▶ [TASK OBJECTIVE]: The lines to extract run from the first line of the entries through the line that contains "2020.11.13| [整"; reproduce exactly those lines and no others.

▶ [SUPPLIED MATERIAL]:

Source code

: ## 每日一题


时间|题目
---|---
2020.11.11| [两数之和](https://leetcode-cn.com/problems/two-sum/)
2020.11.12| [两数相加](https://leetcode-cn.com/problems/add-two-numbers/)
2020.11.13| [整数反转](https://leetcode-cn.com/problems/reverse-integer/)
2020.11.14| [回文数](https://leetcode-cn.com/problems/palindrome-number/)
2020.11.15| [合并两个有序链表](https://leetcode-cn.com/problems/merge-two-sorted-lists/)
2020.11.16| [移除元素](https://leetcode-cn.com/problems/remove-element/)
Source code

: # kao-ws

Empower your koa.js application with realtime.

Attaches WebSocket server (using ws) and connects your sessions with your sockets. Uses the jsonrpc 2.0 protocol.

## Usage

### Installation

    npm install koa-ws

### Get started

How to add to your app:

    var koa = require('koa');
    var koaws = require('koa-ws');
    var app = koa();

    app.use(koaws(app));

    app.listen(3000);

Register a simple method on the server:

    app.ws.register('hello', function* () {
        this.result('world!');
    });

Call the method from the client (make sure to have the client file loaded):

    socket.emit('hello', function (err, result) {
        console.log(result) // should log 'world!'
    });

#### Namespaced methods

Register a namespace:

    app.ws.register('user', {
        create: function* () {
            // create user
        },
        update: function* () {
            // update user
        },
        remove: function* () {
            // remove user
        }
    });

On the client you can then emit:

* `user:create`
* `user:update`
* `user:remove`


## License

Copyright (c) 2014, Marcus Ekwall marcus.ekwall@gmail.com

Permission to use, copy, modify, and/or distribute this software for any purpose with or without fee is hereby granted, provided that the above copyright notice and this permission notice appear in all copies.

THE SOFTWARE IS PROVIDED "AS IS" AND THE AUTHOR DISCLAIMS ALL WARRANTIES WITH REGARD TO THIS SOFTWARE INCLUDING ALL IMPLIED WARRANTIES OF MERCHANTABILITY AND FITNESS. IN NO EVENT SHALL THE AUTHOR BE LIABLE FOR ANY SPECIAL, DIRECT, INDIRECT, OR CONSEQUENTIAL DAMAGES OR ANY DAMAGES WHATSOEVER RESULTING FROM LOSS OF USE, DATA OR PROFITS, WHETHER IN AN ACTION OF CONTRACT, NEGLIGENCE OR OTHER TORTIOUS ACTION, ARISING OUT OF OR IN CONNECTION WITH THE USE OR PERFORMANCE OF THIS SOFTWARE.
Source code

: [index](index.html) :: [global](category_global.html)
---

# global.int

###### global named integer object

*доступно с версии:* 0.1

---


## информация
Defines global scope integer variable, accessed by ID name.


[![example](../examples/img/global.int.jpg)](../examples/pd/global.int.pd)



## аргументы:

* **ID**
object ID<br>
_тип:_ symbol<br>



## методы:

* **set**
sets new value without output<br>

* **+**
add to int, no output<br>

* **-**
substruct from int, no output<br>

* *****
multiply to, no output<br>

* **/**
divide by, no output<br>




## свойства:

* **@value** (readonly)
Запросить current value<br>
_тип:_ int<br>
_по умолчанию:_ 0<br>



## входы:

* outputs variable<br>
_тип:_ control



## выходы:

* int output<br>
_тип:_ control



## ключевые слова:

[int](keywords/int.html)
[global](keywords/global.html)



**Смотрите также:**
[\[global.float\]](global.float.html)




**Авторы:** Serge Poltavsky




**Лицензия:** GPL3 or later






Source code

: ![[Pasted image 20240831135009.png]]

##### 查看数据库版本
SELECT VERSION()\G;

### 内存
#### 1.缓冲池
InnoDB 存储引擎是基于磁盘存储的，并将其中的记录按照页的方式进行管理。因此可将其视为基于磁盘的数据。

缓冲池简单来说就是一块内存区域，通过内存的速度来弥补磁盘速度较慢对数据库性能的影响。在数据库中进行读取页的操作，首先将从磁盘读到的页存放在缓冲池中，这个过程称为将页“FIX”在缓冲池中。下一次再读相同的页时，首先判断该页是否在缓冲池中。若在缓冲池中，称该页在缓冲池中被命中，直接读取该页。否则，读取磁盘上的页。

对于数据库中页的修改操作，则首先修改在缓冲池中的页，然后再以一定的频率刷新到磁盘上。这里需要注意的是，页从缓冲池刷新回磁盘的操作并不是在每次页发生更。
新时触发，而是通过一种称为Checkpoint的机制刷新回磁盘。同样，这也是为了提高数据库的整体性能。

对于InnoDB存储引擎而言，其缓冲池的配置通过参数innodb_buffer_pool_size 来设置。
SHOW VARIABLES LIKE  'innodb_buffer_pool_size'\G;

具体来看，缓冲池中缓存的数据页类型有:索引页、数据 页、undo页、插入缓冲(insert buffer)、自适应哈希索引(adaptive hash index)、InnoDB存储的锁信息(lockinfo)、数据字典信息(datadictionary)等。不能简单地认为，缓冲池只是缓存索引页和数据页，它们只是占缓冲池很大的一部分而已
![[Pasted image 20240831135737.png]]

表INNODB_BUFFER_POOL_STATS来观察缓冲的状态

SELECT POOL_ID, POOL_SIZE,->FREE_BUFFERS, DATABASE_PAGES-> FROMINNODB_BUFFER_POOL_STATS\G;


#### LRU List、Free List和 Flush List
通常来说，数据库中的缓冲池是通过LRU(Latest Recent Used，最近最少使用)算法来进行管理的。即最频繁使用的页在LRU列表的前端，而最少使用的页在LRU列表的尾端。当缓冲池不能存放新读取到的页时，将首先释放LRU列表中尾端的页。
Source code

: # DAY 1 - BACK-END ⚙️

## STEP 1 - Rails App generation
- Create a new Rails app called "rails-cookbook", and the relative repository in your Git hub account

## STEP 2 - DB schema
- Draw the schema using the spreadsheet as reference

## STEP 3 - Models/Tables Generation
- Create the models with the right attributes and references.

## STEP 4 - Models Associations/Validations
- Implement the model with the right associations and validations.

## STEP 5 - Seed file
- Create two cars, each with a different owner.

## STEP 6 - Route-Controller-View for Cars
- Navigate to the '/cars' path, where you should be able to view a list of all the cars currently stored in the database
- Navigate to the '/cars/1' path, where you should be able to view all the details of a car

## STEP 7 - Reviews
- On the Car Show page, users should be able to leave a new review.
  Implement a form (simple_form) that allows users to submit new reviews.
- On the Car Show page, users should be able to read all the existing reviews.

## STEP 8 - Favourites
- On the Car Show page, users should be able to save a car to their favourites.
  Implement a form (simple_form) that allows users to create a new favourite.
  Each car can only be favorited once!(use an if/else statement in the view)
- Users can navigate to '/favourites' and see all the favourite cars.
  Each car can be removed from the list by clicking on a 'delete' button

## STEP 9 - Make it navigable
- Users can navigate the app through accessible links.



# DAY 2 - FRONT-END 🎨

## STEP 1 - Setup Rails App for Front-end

▶ [SOLUTION]:
Source code

: ## 每日一题


时间|题目
---|---
2020.11.11| [两数之和](https://leetcode-cn.com/problems/two-sum/)
2020.11.12| [两数相加](https://leetcode-cn.com/problems/add-two-numbers/)
2020.11.13| [整数反转](https://leetcode-cn.com/problems/reverse-integer/)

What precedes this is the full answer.